**Task to carry out**
Word for word, reproduce every record in the listing below.

== Segment start ==

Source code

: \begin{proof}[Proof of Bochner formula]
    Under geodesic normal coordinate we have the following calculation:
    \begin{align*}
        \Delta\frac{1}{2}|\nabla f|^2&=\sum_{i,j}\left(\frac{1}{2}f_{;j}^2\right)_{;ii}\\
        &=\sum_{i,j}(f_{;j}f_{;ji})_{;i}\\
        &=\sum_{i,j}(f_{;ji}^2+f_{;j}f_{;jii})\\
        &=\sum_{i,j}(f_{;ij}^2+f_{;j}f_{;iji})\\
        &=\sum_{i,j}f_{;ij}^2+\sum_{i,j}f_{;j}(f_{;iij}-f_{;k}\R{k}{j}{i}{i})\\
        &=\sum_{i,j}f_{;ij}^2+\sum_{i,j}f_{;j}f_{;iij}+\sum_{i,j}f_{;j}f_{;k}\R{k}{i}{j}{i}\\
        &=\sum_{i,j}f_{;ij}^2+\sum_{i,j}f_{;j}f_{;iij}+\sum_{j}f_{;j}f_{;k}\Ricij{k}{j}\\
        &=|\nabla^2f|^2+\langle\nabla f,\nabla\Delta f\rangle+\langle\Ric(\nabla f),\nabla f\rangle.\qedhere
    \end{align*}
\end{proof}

== Segment end ==

**Answer to the problem**
Source code

: \begin{proof}[Proof of Bochner formula]
    Under geodesic normal coordinate we have the following calculation:
    \begin{align*}
        \Delta\frac{1}{2}|\nabla f|^2&=\sum_{i,j}\left(\frac{1}{2}f_{;j}^2\right)_{;ii}\\
        &=\sum_{i,j}(f_{;j}f_{;ji})_{;i}\\
        &=\sum_{i,j}(f_{;ji}^2+f_{;j}f_{;jii})\\
        &=\sum_{i,j}(f_{;ij}^2+f_{;j}f_{;iji})\\
        &=\sum_{i,j}f_{;ij}^2+\sum_{i,j}f_{;j}(f_{;iij}-f_{;k}\R{k}{j}{i}{i})\\
        &=\sum_{i,j}f_{;ij}^2+\sum_{i,j}f_{;j}f_{;iij}+\sum_{i,j}f_{;j}f_{;k}\R{k}{i}{j}{i}\\
        &=\sum_{i,j}f_{;ij}^2+\sum_{i,j}f_{;j}f_{;iij}+\sum_{j}f_{;j}f_{;k}\Ricij{k}{j}\\
        &=|\nabla^2f|^2+\langle\nabla f,\nabla\Delta f\rangle+\langle\Ric(\nabla f),\nabla f\rangle.\qedhere
    \end{align*}
\end{proof}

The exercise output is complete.